* Exercise brief *
Please return the lines, both ends included, that run from the one containing "inside the web" to the last line of the data below, exactly and alone.

(Stored data entries)
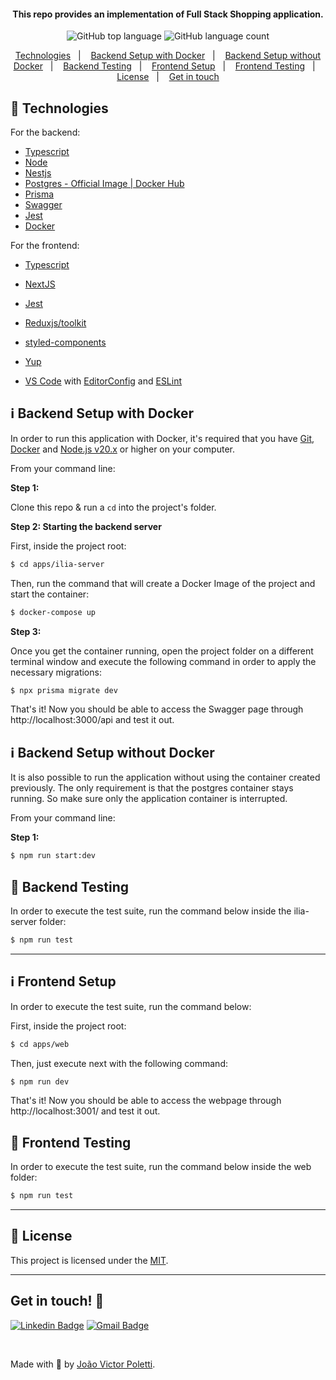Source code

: <h4 align="center">
  This repo provides an implementation of Full Stack Shopping application.
</h4>
<p align="center">
  <img alt="GitHub top language" src="https://img.shields.io/github/languages/top/joao96/punch-timesheet?style=flat-square">
  <img alt="GitHub language count" src="https://img.shields.io/github/languages/count/joao96/punch-timesheet?style=flat-square">
</p>

<p align="center">
  <a href="#checkered_flag-technologies">Technologies</a>&nbsp;&nbsp;&nbsp;|&nbsp;&nbsp;&nbsp;
  <a href="#information_source-backend-setup-with-docker">Backend Setup with Docker</a>&nbsp;&nbsp;&nbsp;|&nbsp;&nbsp;&nbsp;
  <a href="#information_source-backend-setup-without-docker">Backend Setup without Docker</a>&nbsp;&nbsp;&nbsp;|&nbsp;&nbsp;&nbsp;
  <a href="#test_tube-backend-testing">Backend Testing</a>&nbsp;&nbsp;&nbsp;|&nbsp;&nbsp;&nbsp;
  <a href="#information_source-frontend-setup">Frontend Setup</a>&nbsp;&nbsp;&nbsp;|&nbsp;&nbsp;&nbsp;
  <a href="#test_tube-frontend-testing">Frontend Testing</a>&nbsp;&nbsp;&nbsp;|&nbsp;&nbsp;&nbsp;
  <a href="#page_facing_up-license">License</a>&nbsp;&nbsp;&nbsp;|&nbsp;&nbsp;&nbsp;
  <a href="#get-in-touch-monocle_face">Get in touch</a>
</p>


## :checkered_flag: Technologies
For the backend:
- [Typescript](https://www.typescriptlang.org/)
- [Node](https://nodejs.org/en/)
- [Nestjs](https://nestjs.com/)
- [Postgres - Official Image | Docker Hub](https://hub.docker.com/_/postgres)
- [Prisma](https://www.prisma.io/)
- [Swagger](https://swagger.io/specification/)
- [Jest](https://jestjs.io/)
- [Docker](https://www.docker.com/)

For the frontend:
- [Typescript](https://www.typescriptlang.org/)
- [NextJS](https://nextjs.org/)
- [Jest](https://jestjs.io/)
- [Reduxjs/toolkit](https://redux-toolkit.js.org/)
- [styled-components](https://styled-components.com/)
- [Yup](https://github.com/jquense/yup)


- [VS Code][vc] with [EditorConfig][vceditconfig] and [ESLint][vceslint]

## :information_source: Backend Setup with Docker

In order to run this application with Docker, it's required that you have [Git], [Docker] and [Node.js v20.x][nodejs] or higher on your computer. 

From your command line:

**Step 1:** 

Clone this repo & run a `cd` into the project's folder.

**Step 2: Starting the backend server** 

First, inside the project root:

```bash
$ cd apps/ilia-server
```

Then, run the command that will create a Docker Image of the project and start the container:

```bash
$ docker-compose up
```

**Step 3:** 

Once you get the container running, open the project folder on a different terminal window and execute the following command in order to apply the necessary migrations:

```bash
$ npx prisma migrate dev
```

That's it! 
Now you should be able to access the Swagger page through http://localhost:3000/api and test it out.

## :information_source: Backend Setup without Docker

It is also possible to run the application without using the container created previously. The only requirement is that the postgres container stays running. So make sure only the application container is interrupted.

From your command line:

**Step 1:** 

```bash
$ npm run start:dev
```

## :test_tube: Backend Testing

In order to execute the test suite, run the command below inside the ilia-server folder:

```bash
$ npm run test
```

---------

## :information_source: Frontend Setup

In order to execute the test suite, run the command below:

First, inside the project root:

```bash
$ cd apps/web
```

Then, just execute next with the following command:

```bash
$ npm run dev
```

That's it! 
Now you should be able to access the webpage through http://localhost:3001/ and test it out.


## :test_tube: Frontend Testing

In order to execute the test suite, run the command below inside the web folder:

```bash
$ npm run test
```

---------

## :page_facing_up: License

This project is licensed under the [MIT](LICENSE).


---------
## Get in touch! :monocle_face:

[![Linkedin Badge](https://img.shields.io/badge/-João%20Victor%20Poletti-0e76a8?style=flat-square&logo=Linkedin&logoColor=white&link=https://www.linkedin.com/in/jvpoletti/)](https://www.linkedin.com/in/jvpoletti/)
[![Gmail Badge](https://img.shields.io/badge/-jvpoletti@gmail.com-ff512f?style=flat-square&logo=Gmail&logoColor=white&link=mailto:jvpoletti@gmail.com)](mailto:jvpoletti@gmail.com)

<br />

Made with :green_heart: by [João Victor Poletti](https://github.com/joao96).

[nodejs]: https://nodejs.org/
[Git]: https://git-scm.com/
[Docker]: https://www.docker.com/
[npm]: https://www.npmjs.com/
[vc]: https://code.visualstudio.com/
[vceditconfig]: https://marketplace.visualstudio.com/items?itemName=EditorConfig.EditorConfig
[vceslint]: https://marketplace.visualstudio.com/items?itemName=dbaeumer.vscode-eslint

* Expected output *
In order to execute the test suite, run the command below inside the web folder:

```bash
$ npm run test
```

---------

## :page_facing_up: License

This project is licensed under the [MIT](LICENSE).


---------
## Get in touch! :monocle_face:

[![Linkedin Badge](https://img.shields.io/badge/-João%20Victor%20Poletti-0e76a8?style=flat-square&logo=Linkedin&logoColor=white&link=https://www.linkedin.com/in/jvpoletti/)](https://www.linkedin.com/in/jvpoletti/)
[![Gmail Badge](https://img.shields.io/badge/-jvpoletti@gmail.com-ff512f?style=flat-square&logo=Gmail&logoColor=white&link=mailto:jvpoletti@gmail.com)](mailto:jvpoletti@gmail.com)

<br />

Made with :green_heart: by [João Victor Poletti](https://github.com/joao96).

[nodejs]: https://nodejs.org/
[Git]: https://git-scm.com/
[Docker]: https://www.docker.com/
[npm]: https://www.npmjs.com/
[vc]: https://code.visualstudio.com/
[vceditconfig]: https://marketplace.visualstudio.com/items?itemName=EditorConfig.EditorConfig
[vceslint]: https://marketplace.visualstudio.com/items?itemName=dbaeumer.vscode-eslint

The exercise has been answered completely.